Aim of the task >>
An exact copy of the lines from the one containing "Aber warum scheitert" to the end of the records below is required, and nothing else.

Material provided >>
========================================

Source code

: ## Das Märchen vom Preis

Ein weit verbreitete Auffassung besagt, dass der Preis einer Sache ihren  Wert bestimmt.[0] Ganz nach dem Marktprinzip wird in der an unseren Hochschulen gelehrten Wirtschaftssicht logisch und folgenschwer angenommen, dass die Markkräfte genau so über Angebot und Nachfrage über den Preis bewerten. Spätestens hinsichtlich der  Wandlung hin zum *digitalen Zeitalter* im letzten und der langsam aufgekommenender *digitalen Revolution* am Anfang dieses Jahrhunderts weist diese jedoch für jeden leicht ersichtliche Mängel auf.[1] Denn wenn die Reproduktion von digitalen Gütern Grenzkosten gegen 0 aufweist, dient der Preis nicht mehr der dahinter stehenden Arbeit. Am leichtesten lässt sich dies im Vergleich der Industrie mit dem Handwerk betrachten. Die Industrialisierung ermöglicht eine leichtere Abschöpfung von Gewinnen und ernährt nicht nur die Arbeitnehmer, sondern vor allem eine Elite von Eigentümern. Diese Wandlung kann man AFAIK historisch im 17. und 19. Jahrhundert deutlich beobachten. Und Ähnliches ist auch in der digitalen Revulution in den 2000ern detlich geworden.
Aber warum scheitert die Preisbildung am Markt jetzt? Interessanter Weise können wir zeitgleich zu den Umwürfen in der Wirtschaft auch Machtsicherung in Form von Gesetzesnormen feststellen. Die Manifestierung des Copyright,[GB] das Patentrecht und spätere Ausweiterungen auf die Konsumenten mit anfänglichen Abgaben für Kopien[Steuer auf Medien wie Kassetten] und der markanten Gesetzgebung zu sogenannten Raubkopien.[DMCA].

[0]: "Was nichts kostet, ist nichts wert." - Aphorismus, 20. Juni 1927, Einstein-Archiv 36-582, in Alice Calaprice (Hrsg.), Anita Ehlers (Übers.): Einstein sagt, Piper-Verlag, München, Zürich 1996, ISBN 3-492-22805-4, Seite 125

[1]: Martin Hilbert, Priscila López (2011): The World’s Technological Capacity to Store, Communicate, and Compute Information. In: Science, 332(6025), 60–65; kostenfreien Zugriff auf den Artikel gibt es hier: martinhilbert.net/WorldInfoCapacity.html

========================================

Result >>
Aber warum scheitert die Preisbildung am Markt jetzt? Interessanter Weise können wir zeitgleich zu den Umwürfen in der Wirtschaft auch Machtsicherung in Form von Gesetzesnormen feststellen. Die Manifestierung des Copyright,[GB] das Patentrecht und spätere Ausweiterungen auf die Konsumenten mit anfänglichen Abgaben für Kopien[Steuer auf Medien wie Kassetten] und der markanten Gesetzgebung zu sogenannten Raubkopien.[DMCA].

[0]: "Was nichts kostet, ist nichts wert." - Aphorismus, 20. Juni 1927, Einstein-Archiv 36-582, in Alice Calaprice (Hrsg.), Anita Ehlers (Übers.): Einstein sagt, Piper-Verlag, München, Zürich 1996, ISBN 3-492-22805-4, Seite 125

[1]: Martin Hilbert, Priscila López (2011): The World’s Technological Capacity to Store, Communicate, and Compute Information. In: Science, 332(6025), 60–65; kostenfreien Zugriff auf den Artikel gibt es hier: martinhilbert.net/WorldInfoCapacity.html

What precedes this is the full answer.